Sunday, January 6, 2008

Harga Minyak Tembus 100 Dollar AS


Batas psikologis harga minyak 100 dollar AS per barrel akhirnya tertembus juga. Kamis (3/1) kemarin perdagangan di Bursa New York melewati patokan itu.

Walau sudah diprediksi akan terjadi, kenaikan harga minyak dunia menembus batas psikologis 100 dollar AS per barrel merupakan kado tahun baru yang pahit. Terbayang tekanan yang akan terjadi pada perekonomian global dan terlebih lagi dampaknya terhadap perekonomian kita di dalam negeri.

Di tengah optimisme yang tinggi akan perbaikan yang bisa kita lakukan di tahun 2008 ini, naiknya harga minyak dunia sungguh sangat mengganggu. Terutama tekanan kepada Anggaran Pendapatan dan Belanja Negara, yang diakibatkan oleh semakin lebarnya harga patokan yang kita tentukan (60 dollar AS per barrel) dengan kenyataan harga pasar yang terjadi. Menko Perekonomian Boediono pernah menyebutkan, ketika harga minyak mencapai 100 dollar AS per barrel, maka subsidi yang harus disediakan mencapai Rp 170 triliun.

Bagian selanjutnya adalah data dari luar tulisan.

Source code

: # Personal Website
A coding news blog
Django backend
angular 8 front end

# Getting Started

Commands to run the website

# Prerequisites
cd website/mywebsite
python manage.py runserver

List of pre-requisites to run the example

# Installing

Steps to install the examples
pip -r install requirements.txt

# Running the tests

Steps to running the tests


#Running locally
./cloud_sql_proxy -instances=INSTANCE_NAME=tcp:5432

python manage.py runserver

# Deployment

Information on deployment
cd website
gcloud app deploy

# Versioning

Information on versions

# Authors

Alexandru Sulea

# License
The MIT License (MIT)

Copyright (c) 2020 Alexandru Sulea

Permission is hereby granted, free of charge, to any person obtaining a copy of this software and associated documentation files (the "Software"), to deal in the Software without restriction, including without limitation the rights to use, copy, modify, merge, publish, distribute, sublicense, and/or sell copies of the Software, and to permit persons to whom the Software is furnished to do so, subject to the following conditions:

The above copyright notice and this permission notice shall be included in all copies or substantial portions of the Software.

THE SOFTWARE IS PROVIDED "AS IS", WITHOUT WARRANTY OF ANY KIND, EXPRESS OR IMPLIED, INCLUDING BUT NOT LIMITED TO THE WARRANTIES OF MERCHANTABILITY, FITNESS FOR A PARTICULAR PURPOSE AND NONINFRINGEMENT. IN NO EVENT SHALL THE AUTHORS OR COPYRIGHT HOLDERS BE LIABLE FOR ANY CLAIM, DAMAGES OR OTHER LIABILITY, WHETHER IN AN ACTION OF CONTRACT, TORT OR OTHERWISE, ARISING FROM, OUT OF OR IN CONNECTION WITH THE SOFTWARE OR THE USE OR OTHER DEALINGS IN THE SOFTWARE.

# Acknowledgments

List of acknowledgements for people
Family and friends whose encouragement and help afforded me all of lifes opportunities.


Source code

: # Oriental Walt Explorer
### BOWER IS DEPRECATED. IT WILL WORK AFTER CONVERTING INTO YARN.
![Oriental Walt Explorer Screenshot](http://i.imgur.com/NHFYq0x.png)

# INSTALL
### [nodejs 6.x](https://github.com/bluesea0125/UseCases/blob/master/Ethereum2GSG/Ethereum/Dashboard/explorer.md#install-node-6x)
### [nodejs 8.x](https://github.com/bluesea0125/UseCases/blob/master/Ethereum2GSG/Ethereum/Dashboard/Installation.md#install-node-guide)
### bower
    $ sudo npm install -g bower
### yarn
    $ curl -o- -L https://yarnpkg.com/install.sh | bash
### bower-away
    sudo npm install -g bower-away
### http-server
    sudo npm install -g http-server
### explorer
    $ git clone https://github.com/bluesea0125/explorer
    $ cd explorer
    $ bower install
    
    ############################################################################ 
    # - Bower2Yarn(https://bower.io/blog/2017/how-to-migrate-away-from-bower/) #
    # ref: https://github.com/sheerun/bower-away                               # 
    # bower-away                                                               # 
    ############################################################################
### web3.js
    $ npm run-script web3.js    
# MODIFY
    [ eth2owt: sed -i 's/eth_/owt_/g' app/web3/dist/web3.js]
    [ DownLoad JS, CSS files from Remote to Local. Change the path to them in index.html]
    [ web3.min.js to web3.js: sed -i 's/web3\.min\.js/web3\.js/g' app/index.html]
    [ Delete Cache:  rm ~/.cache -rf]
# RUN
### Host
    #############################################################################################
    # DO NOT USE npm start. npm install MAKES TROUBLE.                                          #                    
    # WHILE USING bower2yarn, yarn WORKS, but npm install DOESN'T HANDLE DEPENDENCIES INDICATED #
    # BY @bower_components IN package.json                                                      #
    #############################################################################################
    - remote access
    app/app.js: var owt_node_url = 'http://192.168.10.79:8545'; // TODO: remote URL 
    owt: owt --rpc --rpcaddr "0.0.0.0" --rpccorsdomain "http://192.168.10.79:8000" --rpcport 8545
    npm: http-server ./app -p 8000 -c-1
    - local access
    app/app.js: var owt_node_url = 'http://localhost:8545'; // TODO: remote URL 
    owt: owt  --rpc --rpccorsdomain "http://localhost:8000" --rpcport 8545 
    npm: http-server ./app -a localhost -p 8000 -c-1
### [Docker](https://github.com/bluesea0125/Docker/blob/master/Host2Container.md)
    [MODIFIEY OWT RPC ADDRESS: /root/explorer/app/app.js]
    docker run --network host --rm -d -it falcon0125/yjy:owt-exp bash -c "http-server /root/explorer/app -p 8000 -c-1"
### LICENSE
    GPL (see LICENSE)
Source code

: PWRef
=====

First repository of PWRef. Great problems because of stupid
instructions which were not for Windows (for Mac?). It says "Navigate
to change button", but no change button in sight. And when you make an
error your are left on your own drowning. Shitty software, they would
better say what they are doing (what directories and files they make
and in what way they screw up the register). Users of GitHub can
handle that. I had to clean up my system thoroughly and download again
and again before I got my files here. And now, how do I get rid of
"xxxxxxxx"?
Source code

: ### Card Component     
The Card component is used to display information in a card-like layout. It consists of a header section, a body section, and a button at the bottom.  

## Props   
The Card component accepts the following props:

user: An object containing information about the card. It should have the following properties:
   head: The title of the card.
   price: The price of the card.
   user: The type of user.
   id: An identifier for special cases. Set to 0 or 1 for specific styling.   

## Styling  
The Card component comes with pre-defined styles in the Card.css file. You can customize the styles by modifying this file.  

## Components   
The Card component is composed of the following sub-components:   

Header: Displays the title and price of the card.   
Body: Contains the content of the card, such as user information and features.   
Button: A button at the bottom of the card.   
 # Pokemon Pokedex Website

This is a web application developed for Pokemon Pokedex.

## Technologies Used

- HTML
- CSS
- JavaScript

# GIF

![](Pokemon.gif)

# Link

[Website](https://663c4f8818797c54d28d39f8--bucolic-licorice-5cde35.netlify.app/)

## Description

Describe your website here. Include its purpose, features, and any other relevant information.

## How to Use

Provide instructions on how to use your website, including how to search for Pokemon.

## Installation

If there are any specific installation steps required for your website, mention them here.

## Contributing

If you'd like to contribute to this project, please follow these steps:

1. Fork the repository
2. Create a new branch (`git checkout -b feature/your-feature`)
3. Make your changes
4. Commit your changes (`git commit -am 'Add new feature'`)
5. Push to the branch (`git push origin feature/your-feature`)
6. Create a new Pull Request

Kita tidak lagi menikmati rezeki nomplok (windfall profit) akibat kenaikan harga minyak dunia karena produksi minyak kita yang cenderung menurun. Tahun lalu, target produksi minyak 950.000 per barrel per hari, tetapi hanya terpenuhi 875.000 barrel. Tidak usah heran apabila yang terjadi adalah kondisi yang menyakitkan.

Keadaan yang kita alami sekarang ini buah dari kelalaian kita sendiri. Kita terlalu terlena dengan kelimpahan sumber daya alam sehingga membuat kita malas dan mau mudahnya saja. Kita bukan hanya lebih banyak menyerahkan eksplorasi minyak kepada pihak lain, tetapi tidak menguasai sepenuhnya industri minyak dan gas ini dari hulu hingga hilir.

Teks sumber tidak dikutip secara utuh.